What to work on → Could you write out all of the data again, word for word?

[Saved entries]
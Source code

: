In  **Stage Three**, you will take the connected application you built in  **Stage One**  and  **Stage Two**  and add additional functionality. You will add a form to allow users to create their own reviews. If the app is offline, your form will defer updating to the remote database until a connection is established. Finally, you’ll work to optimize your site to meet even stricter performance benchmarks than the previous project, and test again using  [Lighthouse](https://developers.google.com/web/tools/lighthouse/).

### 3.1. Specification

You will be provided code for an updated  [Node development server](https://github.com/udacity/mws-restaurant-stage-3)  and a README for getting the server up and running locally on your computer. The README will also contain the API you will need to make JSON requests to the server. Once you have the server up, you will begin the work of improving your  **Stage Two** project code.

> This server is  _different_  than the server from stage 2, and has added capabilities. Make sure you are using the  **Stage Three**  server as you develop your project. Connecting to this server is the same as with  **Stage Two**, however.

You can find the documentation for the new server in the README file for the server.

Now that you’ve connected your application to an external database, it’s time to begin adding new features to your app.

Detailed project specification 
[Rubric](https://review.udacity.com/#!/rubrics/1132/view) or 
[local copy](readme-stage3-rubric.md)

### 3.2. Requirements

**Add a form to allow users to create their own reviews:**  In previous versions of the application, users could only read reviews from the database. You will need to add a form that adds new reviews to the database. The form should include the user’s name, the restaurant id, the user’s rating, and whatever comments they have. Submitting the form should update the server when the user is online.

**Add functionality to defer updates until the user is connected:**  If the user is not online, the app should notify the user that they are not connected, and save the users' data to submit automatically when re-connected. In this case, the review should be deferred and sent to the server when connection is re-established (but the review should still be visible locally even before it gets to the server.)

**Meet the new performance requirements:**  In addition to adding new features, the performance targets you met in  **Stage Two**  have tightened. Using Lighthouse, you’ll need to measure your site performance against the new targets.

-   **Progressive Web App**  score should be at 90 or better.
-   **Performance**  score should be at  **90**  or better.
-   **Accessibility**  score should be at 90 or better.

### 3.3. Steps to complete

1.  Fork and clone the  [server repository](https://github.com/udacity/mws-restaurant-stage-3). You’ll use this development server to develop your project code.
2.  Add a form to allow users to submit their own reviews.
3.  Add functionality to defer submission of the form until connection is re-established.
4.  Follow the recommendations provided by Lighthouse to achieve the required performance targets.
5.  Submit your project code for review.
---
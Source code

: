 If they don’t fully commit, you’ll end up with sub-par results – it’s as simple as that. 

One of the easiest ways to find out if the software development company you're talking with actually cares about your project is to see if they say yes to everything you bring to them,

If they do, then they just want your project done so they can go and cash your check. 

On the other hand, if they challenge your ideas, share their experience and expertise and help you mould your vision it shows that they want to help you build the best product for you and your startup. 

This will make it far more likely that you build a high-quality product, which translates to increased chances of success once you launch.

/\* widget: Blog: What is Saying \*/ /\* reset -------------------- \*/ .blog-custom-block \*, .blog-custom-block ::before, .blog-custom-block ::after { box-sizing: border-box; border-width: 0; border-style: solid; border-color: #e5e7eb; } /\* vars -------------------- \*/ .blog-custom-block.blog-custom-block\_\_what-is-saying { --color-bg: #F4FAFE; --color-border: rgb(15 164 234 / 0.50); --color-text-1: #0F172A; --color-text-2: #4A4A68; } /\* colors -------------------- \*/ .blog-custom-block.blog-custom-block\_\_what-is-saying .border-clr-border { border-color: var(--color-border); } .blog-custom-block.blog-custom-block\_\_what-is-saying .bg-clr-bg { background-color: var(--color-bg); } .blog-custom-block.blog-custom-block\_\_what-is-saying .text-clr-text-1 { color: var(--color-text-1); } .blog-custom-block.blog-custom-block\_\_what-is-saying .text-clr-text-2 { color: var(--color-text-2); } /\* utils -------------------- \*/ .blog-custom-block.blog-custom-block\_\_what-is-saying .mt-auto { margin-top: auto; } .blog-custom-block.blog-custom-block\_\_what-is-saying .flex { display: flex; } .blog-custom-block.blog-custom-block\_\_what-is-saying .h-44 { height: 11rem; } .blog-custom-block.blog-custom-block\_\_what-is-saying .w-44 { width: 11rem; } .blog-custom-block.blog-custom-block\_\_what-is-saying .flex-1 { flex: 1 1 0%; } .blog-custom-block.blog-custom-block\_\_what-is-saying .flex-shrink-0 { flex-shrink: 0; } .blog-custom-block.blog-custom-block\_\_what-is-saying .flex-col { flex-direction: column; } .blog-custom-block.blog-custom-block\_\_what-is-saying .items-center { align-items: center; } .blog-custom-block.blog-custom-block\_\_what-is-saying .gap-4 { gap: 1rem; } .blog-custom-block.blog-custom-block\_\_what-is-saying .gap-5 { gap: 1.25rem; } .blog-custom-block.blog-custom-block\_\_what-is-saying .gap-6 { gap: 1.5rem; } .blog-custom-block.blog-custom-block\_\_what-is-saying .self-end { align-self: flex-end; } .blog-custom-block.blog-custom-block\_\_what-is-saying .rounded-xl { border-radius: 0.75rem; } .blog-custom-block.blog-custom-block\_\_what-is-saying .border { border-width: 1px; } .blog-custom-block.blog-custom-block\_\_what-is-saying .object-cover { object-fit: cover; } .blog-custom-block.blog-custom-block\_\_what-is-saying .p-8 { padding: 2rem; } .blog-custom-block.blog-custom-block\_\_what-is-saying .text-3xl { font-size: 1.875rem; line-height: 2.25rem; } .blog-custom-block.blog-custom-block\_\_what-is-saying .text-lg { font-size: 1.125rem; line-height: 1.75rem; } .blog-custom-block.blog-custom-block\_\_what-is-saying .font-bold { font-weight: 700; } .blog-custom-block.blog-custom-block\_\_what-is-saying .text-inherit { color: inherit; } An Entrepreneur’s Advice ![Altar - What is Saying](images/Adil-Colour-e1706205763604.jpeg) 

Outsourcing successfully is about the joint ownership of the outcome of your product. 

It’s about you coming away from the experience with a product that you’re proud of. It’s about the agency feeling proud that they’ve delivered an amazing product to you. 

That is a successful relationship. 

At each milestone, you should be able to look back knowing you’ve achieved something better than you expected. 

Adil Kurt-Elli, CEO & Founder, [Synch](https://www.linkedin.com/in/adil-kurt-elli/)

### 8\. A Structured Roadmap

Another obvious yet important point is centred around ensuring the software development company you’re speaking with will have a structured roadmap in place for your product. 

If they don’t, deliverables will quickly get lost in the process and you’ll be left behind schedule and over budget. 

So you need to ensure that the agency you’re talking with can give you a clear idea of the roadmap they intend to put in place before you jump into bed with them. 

Your solution →
Source code

:In  **Stage Three**, you will take the connected application you built in  **Stage One**  and  **Stage Two**  and add additional functionality. You will add a form to allow users to create their own reviews. If the app is offline, your form will defer updating to the remote database until a connection is established. Finally, you’ll work to optimize your site to meet even stricter performance benchmarks than the previous project, and test again using  [Lighthouse](https://developers.google.com/web/tools/lighthouse/).

### 3.1. Specification

You will be provided code for an updated  [Node development server](https://github.com/udacity/mws-restaurant-stage-3)  and a README for getting the server up and running locally on your computer. The README will also contain the API you will need to make JSON requests to the server. Once you have the server up, you will begin the work of improving your  **Stage Two** project code.

> This server is  _different_  than the server from stage 2, and has added capabilities. Make sure you are using the  **Stage Three**  server as you develop your project. Connecting to this server is the same as with  **Stage Two**, however.

You can find the documentation for the new server in the README file for the server.

Now that you’ve connected your application to an external database, it’s time to begin adding new features to your app.

Detailed project specification 
[Rubric](https://review.udacity.com/#!/rubrics/1132/view) or 
[local copy](readme-stage3-rubric.md)

### 3.2. Requirements

**Add a form to allow users to create their own reviews:**  In previous versions of the application, users could only read reviews from the database. You will need to add a form that adds new reviews to the database. The form should include the user’s name, the restaurant id, the user’s rating, and whatever comments they have. Submitting the form should update the server when the user is online.

**Add functionality to defer updates until the user is connected:**  If the user is not online, the app should notify the user that they are not connected, and save the users' data to submit automatically when re-connected. In this case, the review should be deferred and sent to the server when connection is re-established (but the review should still be visible locally even before it gets to the server.)

**Meet the new performance requirements:**  In addition to adding new features, the performance targets you met in  **Stage Two**  have tightened. Using Lighthouse, you’ll need to measure your site performance against the new targets.

-   **Progressive Web App**  score should be at 90 or better.
-   **Performance**  score should be at  **90**  or better.
-   **Accessibility**  score should be at 90 or better.

### 3.3. Steps to complete

1.  Fork and clone the  [server repository](https://github.com/udacity/mws-restaurant-stage-3). You’ll use this development server to develop your project code.
2.  Add a form to allow users to submit their own reviews.
3.  Add functionality to defer submission of the form until connection is re-established.
4.  Follow the recommendations provided by Lighthouse to achieve the required performance targets.
5.  Submit your project code for review.
---
Source code

: If they don’t fully commit, you’ll end up with sub-par results – it’s as simple as that. 

One of the easiest ways to find out if the software development company you're talking with actually cares about your project is to see if they say yes to everything you bring to them,

If they do, then they just want your project done so they can go and cash your check. 

On the other hand, if they challenge your ideas, share their experience and expertise and help you mould your vision it shows that they want to help you build the best product for you and your startup. 

This will make it far more likely that you build a high-quality product, which translates to increased chances of success once you launch.

/\* widget: Blog: What is Saying \*/ /\* reset -------------------- \*/ .blog-custom-block \*, .blog-custom-block ::before, .blog-custom-block ::after { box-sizing: border-box; border-width: 0; border-style: solid; border-color: #e5e7eb; } /\* vars -------------------- \*/ .blog-custom-block.blog-custom-block\_\_what-is-saying { --color-bg: #F4FAFE; --color-border: rgb(15 164 234 / 0.50); --color-text-1: #0F172A; --color-text-2: #4A4A68; } /\* colors -------------------- \*/ .blog-custom-block.blog-custom-block\_\_what-is-saying .border-clr-border { border-color: var(--color-border); } .blog-custom-block.blog-custom-block\_\_what-is-saying .bg-clr-bg { background-color: var(--color-bg); } .blog-custom-block.blog-custom-block\_\_what-is-saying .text-clr-text-1 { color: var(--color-text-1); } .blog-custom-block.blog-custom-block\_\_what-is-saying .text-clr-text-2 { color: var(--color-text-2); } /\* utils -------------------- \*/ .blog-custom-block.blog-custom-block\_\_what-is-saying .mt-auto { margin-top: auto; } .blog-custom-block.blog-custom-block\_\_what-is-saying .flex { display: flex; } .blog-custom-block.blog-custom-block\_\_what-is-saying .h-44 { height: 11rem; } .blog-custom-block.blog-custom-block\_\_what-is-saying .w-44 { width: 11rem; } .blog-custom-block.blog-custom-block\_\_what-is-saying .flex-1 { flex: 1 1 0%; } .blog-custom-block.blog-custom-block\_\_what-is-saying .flex-shrink-0 { flex-shrink: 0; } .blog-custom-block.blog-custom-block\_\_what-is-saying .flex-col { flex-direction: column; } .blog-custom-block.blog-custom-block\_\_what-is-saying .items-center { align-items: center; } .blog-custom-block.blog-custom-block\_\_what-is-saying .gap-4 { gap: 1rem; } .blog-custom-block.blog-custom-block\_\_what-is-saying .gap-5 { gap: 1.25rem; } .blog-custom-block.blog-custom-block\_\_what-is-saying .gap-6 { gap: 1.5rem; } .blog-custom-block.blog-custom-block\_\_what-is-saying .self-end { align-self: flex-end; } .blog-custom-block.blog-custom-block\_\_what-is-saying .rounded-xl { border-radius: 0.75rem; } .blog-custom-block.blog-custom-block\_\_what-is-saying .border { border-width: 1px; } .blog-custom-block.blog-custom-block\_\_what-is-saying .object-cover { object-fit: cover; } .blog-custom-block.blog-custom-block\_\_what-is-saying .p-8 { padding: 2rem; } .blog-custom-block.blog-custom-block\_\_what-is-saying .text-3xl { font-size: 1.875rem; line-height: 2.25rem; } .blog-custom-block.blog-custom-block\_\_what-is-saying .text-lg { font-size: 1.125rem; line-height: 1.75rem; } .blog-custom-block.blog-custom-block\_\_what-is-saying .font-bold { font-weight: 700; } .blog-custom-block.blog-custom-block\_\_what-is-saying .text-inherit { color: inherit; } An Entrepreneur’s Advice ![Altar - What is Saying](images/Adil-Colour-e1706205763604.jpeg) 

Outsourcing successfully is about the joint ownership of the outcome of your product. 

It’s about you coming away from the experience with a product that you’re proud of. It’s about the agency feeling proud that they’ve delivered an amazing product to you. 

That is a successful relationship. 

At each milestone, you should be able to look back knowing you’ve achieved something better than you expected. 

Adil Kurt-Elli, CEO & Founder, [Synch](https://www.linkedin.com/in/adil-kurt-elli/)

### 8\. A Structured Roadmap

Another obvious yet important point is centred around ensuring the software development company you’re speaking with will have a structured roadmap in place for your product. 

If they don’t, deliverables will quickly get lost in the process and you’ll be left behind schedule and over budget. 

So you need to ensure that the agency you’re talking with can give you a clear idea of the roadmap they intend to put in place before you jump into bed with them. 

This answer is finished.